9780804720700: The Complete Poems of C. Day Lewis

Quatrième de couverture

C. Day Lewis (1904-1972) was one of the leading young poets of the 1930's who - along with W.H. Auden, Louis MacNeice, and Stephen Spender - broke away from the staid poetic establishments to dominate British poetry in the middle third of the century. Here for the first time, are all the poems Day Lewis wrote, including occasional verse which has never appeared in book form and a number of poems previously published only in limited editions. The Complete Poems has been edited, with an introduction and textual notes by Jill Balcon, the poets widow.

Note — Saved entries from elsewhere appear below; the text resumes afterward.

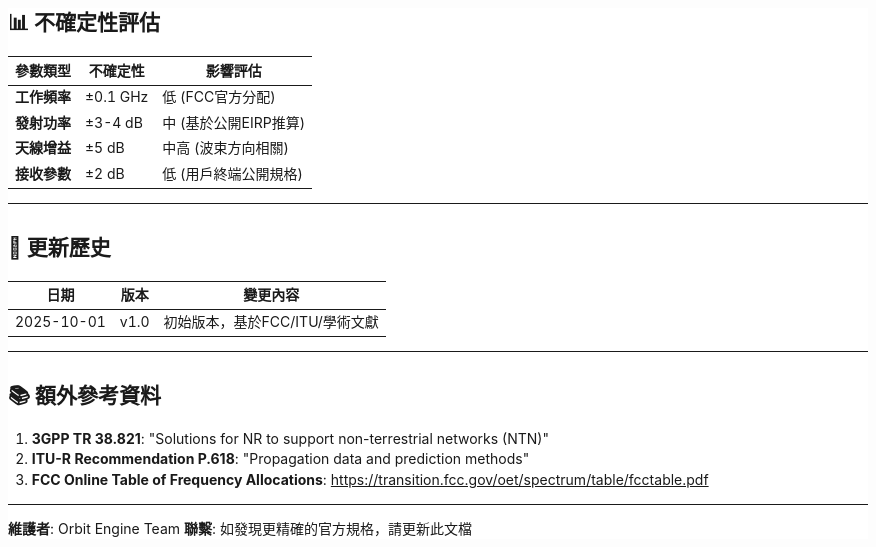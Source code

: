 
## 📊 不確定性評估

| 參數類型 | 不確定性 | 影響評估 |
|---------|---------|---------|
| **工作頻率** | ±0.1 GHz | 低 (FCC官方分配) |
| **發射功率** | ±3-4 dB | 中 (基於公開EIRP推算) |
| **天線增益** | ±5 dB | 中高 (波束方向相關) |
| **接收參數** | ±2 dB | 低 (用戶終端公開規格) |

---

## 🔄 更新歷史

| 日期 | 版本 | 變更內容 |
|------|------|---------|
| 2025-10-01 | v1.0 | 初始版本，基於FCC/ITU/學術文獻 |

---

## 📚 額外參考資料

1. **3GPP TR 38.821**: "Solutions for NR to support non-terrestrial networks (NTN)"
2. **ITU-R Recommendation P.618**: "Propagation data and prediction methods"
3. **FCC Online Table of Frequency Allocations**: https://transition.fcc.gov/oet/spectrum/table/fcctable.pdf

---

**維護者**: Orbit Engine Team
**聯繫**: 如發現更精確的官方規格，請更新此文檔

"Day Lewis, poet laureate of England from 1968 to his death...had from early on, in addition to social outrage, a clear lyrical gift and imressive technical mastery. Even his propagandist poems rise above mere didacticsm or their own rhetoric...The Complete Poems shows the poet's development from 1925 to 1972. According to Balcon, the 1954 Collected Poems was not only incomplete but also poorly edited...This new edition is a welcome event, having all of Day Lewis's poetry - 15 books overall - in one place." - Choice

"The handsome new Complete Poems helps to clarify how the apparatus of the 1920's poet - late Georgian modulations of Keats, fitfully infused with a Yeatsian vigor - came to be adapted to the exigencies of the frontier-conscious new decade." - The Times Literary Supplement

"Day Lewis could write in any sort of style. Since the Romantic movement we have been so conditioned to the poet who finds and speaks in his own voice that we forget the larger and more ancient tradition of a poetry that is practiced by skill alone...The still lively fascination of his verse seems to depend on the variety of tones he could pick up, change, and discard at will...For anyone who likes poetry there is real interest here in the complete record." - New York Review of Books

Biographie de l'auteur

C. Day Lewis was born in Ireland ( and always cherished his Irish background) in 1904, and was educated at Sherborne School and Wadham College, Oxford. On leaving Oxford in 1927 he taught at various schools in England and Scotland until 1935, when he abandoned schoolmastering for good. By then he had published half a dozen volumes of verse, of which From Feathers to Iron and The Magnetic Mountain formed the basis of his reputation as one of the significant poets of the thirties. In 1946 he was invited to give the Clark Lectures at Trinity College, Cambridge, and from 1951-6 he was Professor of Poetry at Oxford. Two years later he became Vice-President of the Royal Society of Literature. He was Charles Eliot Norton Professor of Poetry at Harvard in 1964-5 and held the Compton Lectureship in Poetry at Hull University. During all this time he continued steadily to write poetry. In 1968 he was appointed Poet Laureate, but tragically died of cancer only four years later.